--- START ---

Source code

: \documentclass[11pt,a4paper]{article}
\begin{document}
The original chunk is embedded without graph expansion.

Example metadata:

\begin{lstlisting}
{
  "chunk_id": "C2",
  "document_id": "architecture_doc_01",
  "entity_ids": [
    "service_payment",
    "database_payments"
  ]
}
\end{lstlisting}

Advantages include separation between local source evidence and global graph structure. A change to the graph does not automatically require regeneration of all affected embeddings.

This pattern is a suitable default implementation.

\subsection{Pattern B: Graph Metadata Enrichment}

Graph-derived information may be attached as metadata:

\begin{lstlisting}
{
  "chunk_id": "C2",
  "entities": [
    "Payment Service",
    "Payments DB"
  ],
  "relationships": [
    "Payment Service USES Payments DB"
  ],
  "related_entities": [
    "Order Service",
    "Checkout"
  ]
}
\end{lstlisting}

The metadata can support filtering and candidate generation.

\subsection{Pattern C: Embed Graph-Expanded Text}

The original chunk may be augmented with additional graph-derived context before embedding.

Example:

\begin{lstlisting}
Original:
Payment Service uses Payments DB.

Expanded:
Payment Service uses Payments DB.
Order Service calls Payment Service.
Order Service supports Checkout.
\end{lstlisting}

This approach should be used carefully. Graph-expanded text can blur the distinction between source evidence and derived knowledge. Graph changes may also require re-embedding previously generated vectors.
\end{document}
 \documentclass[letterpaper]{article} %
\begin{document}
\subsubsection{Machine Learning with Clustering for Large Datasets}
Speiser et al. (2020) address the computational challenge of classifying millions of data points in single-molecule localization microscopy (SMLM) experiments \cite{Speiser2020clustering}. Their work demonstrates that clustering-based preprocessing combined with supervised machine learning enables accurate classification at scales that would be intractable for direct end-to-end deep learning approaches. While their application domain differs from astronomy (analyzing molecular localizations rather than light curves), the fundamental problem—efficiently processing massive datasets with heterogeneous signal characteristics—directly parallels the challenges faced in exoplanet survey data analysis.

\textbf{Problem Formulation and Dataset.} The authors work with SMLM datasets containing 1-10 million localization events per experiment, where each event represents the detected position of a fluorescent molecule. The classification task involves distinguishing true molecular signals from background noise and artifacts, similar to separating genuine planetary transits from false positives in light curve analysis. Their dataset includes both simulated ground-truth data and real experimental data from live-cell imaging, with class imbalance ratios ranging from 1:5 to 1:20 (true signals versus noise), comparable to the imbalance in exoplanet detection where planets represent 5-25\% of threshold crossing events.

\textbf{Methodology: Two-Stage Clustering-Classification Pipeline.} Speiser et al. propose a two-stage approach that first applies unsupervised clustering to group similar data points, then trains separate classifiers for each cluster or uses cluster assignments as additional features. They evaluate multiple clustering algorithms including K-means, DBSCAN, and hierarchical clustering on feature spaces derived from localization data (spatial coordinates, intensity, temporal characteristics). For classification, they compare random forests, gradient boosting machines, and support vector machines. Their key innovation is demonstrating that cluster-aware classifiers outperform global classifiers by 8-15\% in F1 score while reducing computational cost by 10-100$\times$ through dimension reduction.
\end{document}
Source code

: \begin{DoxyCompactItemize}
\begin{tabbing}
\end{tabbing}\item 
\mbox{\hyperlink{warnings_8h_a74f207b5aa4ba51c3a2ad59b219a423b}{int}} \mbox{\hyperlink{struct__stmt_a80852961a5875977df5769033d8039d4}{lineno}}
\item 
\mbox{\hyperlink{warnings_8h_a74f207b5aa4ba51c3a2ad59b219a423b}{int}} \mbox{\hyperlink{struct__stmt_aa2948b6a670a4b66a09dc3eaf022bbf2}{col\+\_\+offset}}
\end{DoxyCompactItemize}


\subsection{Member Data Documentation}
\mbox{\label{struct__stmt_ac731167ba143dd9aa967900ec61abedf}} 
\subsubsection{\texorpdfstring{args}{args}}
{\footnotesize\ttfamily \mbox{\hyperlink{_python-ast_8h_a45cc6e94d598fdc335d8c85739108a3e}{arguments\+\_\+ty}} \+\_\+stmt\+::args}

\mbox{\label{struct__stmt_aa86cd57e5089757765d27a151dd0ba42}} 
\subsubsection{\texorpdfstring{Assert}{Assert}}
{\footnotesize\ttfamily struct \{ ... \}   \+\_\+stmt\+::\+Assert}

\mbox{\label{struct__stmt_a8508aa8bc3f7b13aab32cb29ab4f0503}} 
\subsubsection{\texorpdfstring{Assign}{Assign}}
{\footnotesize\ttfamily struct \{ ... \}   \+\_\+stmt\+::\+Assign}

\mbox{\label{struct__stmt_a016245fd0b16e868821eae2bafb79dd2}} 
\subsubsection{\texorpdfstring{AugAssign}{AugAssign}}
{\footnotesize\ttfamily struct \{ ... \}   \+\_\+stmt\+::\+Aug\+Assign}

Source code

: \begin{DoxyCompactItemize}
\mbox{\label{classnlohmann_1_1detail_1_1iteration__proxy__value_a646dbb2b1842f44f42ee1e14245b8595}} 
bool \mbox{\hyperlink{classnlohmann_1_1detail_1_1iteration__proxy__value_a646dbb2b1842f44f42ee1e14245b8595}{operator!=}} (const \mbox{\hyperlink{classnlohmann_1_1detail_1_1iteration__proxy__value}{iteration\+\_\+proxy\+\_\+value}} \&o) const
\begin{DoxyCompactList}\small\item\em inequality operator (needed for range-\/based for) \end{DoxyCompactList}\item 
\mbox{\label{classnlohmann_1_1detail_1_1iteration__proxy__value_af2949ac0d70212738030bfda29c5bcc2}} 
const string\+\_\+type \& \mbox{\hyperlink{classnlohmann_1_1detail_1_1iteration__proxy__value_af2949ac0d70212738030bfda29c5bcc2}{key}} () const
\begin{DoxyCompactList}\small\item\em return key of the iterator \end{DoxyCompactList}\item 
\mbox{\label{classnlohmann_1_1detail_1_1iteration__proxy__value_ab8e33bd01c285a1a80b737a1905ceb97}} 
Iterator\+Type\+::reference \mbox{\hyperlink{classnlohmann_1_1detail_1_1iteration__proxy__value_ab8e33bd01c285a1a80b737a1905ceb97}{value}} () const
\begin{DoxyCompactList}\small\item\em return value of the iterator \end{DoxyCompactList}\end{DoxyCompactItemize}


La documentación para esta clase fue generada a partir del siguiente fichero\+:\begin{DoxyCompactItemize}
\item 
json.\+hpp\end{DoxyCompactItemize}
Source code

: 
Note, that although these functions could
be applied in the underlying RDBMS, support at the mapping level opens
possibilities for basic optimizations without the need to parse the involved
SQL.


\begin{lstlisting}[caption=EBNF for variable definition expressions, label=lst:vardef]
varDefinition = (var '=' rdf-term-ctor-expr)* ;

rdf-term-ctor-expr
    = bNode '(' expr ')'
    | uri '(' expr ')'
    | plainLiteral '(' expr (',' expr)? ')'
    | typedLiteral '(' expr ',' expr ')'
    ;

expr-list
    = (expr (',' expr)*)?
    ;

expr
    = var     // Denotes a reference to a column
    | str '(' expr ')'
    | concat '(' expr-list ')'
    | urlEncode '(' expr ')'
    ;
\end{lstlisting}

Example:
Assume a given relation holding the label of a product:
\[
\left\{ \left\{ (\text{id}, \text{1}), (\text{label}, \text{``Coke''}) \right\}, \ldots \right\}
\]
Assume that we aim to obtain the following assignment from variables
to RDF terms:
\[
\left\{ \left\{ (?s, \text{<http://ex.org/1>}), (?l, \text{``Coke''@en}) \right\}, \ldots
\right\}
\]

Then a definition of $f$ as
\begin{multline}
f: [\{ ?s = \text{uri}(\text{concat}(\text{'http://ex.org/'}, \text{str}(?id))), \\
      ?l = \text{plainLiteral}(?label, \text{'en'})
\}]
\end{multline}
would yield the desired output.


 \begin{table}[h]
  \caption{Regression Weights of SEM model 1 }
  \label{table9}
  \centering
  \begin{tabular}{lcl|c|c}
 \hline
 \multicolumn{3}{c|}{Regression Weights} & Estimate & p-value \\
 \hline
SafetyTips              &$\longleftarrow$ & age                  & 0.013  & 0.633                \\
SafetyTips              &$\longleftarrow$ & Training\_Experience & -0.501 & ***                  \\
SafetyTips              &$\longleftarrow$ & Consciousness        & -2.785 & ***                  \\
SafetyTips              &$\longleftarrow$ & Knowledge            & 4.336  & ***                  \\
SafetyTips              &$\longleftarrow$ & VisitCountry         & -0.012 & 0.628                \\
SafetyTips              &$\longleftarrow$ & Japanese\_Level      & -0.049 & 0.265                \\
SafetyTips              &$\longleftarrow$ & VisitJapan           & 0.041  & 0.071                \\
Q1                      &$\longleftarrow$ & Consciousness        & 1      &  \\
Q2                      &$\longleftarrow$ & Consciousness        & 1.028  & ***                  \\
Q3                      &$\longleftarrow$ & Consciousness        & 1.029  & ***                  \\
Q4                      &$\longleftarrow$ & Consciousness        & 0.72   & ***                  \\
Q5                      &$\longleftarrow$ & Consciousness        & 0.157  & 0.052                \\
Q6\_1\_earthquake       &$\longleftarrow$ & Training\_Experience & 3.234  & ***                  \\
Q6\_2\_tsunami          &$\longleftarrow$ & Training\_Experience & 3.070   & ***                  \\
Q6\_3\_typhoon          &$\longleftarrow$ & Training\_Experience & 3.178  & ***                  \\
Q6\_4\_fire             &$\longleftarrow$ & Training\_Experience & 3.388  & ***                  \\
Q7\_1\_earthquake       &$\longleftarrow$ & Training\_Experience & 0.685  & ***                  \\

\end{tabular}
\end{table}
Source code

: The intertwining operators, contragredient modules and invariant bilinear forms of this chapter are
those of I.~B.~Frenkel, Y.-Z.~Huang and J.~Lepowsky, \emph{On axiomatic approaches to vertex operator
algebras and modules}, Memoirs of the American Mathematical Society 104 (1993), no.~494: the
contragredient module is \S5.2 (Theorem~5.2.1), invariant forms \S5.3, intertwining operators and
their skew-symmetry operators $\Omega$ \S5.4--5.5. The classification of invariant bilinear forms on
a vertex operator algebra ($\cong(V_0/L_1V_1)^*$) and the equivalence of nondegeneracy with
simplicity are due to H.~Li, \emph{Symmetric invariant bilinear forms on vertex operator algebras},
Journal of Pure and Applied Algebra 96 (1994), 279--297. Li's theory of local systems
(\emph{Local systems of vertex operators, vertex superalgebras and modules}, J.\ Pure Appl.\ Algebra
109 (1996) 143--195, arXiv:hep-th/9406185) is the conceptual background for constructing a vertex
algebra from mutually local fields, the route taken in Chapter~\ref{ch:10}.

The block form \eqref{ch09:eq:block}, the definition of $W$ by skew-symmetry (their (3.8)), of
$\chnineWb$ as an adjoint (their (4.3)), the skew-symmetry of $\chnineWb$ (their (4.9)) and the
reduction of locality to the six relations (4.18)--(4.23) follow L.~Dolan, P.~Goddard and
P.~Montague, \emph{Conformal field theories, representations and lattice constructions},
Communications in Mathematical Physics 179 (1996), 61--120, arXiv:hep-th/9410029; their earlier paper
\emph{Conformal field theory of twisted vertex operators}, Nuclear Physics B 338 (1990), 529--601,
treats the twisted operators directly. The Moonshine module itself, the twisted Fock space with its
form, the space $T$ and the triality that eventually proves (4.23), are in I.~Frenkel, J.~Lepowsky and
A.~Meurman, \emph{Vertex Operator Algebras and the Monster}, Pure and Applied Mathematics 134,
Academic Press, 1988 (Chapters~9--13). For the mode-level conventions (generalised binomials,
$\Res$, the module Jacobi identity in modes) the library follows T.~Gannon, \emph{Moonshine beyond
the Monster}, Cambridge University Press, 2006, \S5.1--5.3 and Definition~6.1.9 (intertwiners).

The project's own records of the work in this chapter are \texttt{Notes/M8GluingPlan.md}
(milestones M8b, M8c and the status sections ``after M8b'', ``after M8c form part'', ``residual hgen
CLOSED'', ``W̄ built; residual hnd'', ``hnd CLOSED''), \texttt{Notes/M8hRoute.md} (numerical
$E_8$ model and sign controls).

--- END ---

Exercise >>
Copy every line in the records above that contains the word "documentclass".

Answer to the exercise >>
: \documentclass[11pt,a4paper]{article}
 \documentclass[letterpaper]{article} %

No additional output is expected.